What if we wanted to have total breakdowns for student, student plus subject, and overall average? We could revise our query to add a universal grouping set GROUPING SETS ((student),(student, subject),()). This is equivalent to the shorthand ROLLUP (student, subject). See Example 7-45.

Example 7-45. Avg score for each student in subject, student, and overall

SELECT student, subject, AVG(score)::numeric(10,2)
FROM test_scores
WHERE student IN ('leo','regina')
GROUP BY ROLLUP (student,subject)
ORDER BY student NULLS LAST, subject NULLS LAST;

 student |  subject  |  avg
---------+-----------+-------
 leo     | algebra   | 82.00
 leo     | calculus  | 65.50
 leo     | chemistry | 75.50
 leo     | physics   | 72.00
 leo     | NULL      | 73.75
 regina  | algebra   | 72.50
 regina  | calculus  | 64.50
 regina  | chemistry | 73.50
 regina  | economics | 90.00
 regina  | physics   | 84.00
 regina  | NULL      | 75.44
 NULL    | NULL      | 74.65
(12 rows)

If we reverse the order of columns in ROLLUP, we get the score for each student/subject pair, average for each subject, and overall average as shown in Example 7-46.

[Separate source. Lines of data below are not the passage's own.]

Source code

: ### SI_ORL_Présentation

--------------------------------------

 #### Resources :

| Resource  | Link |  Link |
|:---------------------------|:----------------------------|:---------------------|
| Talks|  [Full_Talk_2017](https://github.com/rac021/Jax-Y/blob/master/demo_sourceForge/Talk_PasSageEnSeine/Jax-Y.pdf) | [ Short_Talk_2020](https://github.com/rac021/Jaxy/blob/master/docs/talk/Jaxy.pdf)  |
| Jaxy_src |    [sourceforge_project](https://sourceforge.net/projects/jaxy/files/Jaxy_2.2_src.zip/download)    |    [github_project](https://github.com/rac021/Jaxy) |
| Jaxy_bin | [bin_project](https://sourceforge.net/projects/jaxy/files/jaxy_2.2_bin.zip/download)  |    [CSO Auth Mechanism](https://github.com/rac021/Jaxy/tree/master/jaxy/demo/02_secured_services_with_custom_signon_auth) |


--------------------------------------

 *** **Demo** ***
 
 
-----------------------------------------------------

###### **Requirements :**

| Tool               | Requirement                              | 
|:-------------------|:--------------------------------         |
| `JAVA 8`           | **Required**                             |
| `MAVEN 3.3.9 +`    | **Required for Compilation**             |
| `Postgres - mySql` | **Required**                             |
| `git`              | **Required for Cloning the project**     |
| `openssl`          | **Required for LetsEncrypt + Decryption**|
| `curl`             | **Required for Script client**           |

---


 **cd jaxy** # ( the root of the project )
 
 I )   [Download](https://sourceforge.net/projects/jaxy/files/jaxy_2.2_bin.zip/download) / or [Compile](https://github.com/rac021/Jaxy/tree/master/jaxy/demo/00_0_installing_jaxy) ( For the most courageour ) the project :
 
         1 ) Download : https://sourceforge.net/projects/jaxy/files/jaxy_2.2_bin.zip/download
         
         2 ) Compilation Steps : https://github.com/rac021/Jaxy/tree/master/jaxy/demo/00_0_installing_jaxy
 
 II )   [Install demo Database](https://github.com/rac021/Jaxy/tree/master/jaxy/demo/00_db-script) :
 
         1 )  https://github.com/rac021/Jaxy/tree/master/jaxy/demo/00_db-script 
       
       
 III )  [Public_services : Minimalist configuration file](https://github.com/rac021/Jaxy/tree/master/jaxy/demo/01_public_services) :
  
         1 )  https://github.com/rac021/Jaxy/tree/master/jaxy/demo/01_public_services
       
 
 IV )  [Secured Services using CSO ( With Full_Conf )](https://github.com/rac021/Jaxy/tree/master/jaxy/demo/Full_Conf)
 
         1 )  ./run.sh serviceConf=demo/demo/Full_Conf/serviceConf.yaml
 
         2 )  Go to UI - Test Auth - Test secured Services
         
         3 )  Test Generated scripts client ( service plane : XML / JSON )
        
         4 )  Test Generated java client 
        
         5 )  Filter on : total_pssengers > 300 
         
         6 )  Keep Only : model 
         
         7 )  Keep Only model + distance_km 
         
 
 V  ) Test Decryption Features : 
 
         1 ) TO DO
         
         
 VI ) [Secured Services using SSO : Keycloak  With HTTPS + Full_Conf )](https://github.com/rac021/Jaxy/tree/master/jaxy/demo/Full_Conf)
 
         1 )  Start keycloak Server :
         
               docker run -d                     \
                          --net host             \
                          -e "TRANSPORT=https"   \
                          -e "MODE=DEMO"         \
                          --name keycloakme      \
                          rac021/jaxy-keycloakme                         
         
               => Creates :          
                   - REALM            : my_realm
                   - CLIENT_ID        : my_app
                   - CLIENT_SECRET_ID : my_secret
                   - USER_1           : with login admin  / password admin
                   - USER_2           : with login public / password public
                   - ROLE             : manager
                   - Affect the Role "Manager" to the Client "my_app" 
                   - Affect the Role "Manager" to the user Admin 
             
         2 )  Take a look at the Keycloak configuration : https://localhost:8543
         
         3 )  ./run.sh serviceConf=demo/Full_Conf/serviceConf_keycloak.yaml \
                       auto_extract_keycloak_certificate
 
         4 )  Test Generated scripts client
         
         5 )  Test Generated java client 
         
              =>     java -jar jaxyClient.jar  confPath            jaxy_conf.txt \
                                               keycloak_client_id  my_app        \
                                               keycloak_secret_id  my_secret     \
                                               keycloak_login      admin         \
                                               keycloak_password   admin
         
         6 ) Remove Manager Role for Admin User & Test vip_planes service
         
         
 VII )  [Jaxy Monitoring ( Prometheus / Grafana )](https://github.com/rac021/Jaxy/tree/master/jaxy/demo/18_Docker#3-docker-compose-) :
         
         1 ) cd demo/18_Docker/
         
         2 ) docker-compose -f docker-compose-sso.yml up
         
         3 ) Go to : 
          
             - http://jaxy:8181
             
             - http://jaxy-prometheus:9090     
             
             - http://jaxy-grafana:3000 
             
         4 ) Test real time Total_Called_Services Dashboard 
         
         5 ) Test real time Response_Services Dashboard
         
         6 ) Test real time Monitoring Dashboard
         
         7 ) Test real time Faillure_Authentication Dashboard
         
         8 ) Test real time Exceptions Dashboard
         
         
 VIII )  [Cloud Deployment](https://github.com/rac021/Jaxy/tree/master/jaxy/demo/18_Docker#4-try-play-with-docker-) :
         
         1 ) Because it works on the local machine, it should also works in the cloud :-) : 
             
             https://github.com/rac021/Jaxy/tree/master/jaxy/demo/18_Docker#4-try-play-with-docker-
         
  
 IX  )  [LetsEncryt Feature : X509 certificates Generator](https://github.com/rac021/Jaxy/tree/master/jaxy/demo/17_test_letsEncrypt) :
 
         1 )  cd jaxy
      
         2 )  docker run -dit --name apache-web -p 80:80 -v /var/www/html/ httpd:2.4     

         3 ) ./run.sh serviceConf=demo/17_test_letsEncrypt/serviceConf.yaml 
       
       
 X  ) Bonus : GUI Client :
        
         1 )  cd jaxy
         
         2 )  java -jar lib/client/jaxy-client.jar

Example 7-46. Avg score for each student in subject, subject, and overall

SELECT student, subject, AVG(score)::numeric(10,2)
FROM test_scores
WHERE student IN ('leo','regina')
GROUP BY ROLLUP (subject,student)
ORDER BY student NULLS LAST, subject NULLS LAST;

 student |  subject  |  avg
---------+-----------+-------
 leo     | algebra   | 82.00
 leo     | calculus  | 65.50
 leo     | chemistry | 75.50
 leo     | physics   | 72.00
 regina  | algebra   | 72.50
 regina  | calculus  | 64.50
 regina  | chemistry | 73.50
 regina  | economics | 90.00
 regina  | physics   | 84.00
 NULL    | algebra   | 77.25
 NULL    | calculus  | 65.00
 NULL    | chemistry | 74.50
 NULL    | economics | 90.00
 NULL    | physics   | 78.00
 NULL    | NULL      | 74.65
(15 rows)

If we also wanted to include subtotals for just the subject and just the student, we’d use GROUPING SETS ( (student), (student, subject), (subject), () ), or the shorthand CUBE (student, subject) in Example 7-47.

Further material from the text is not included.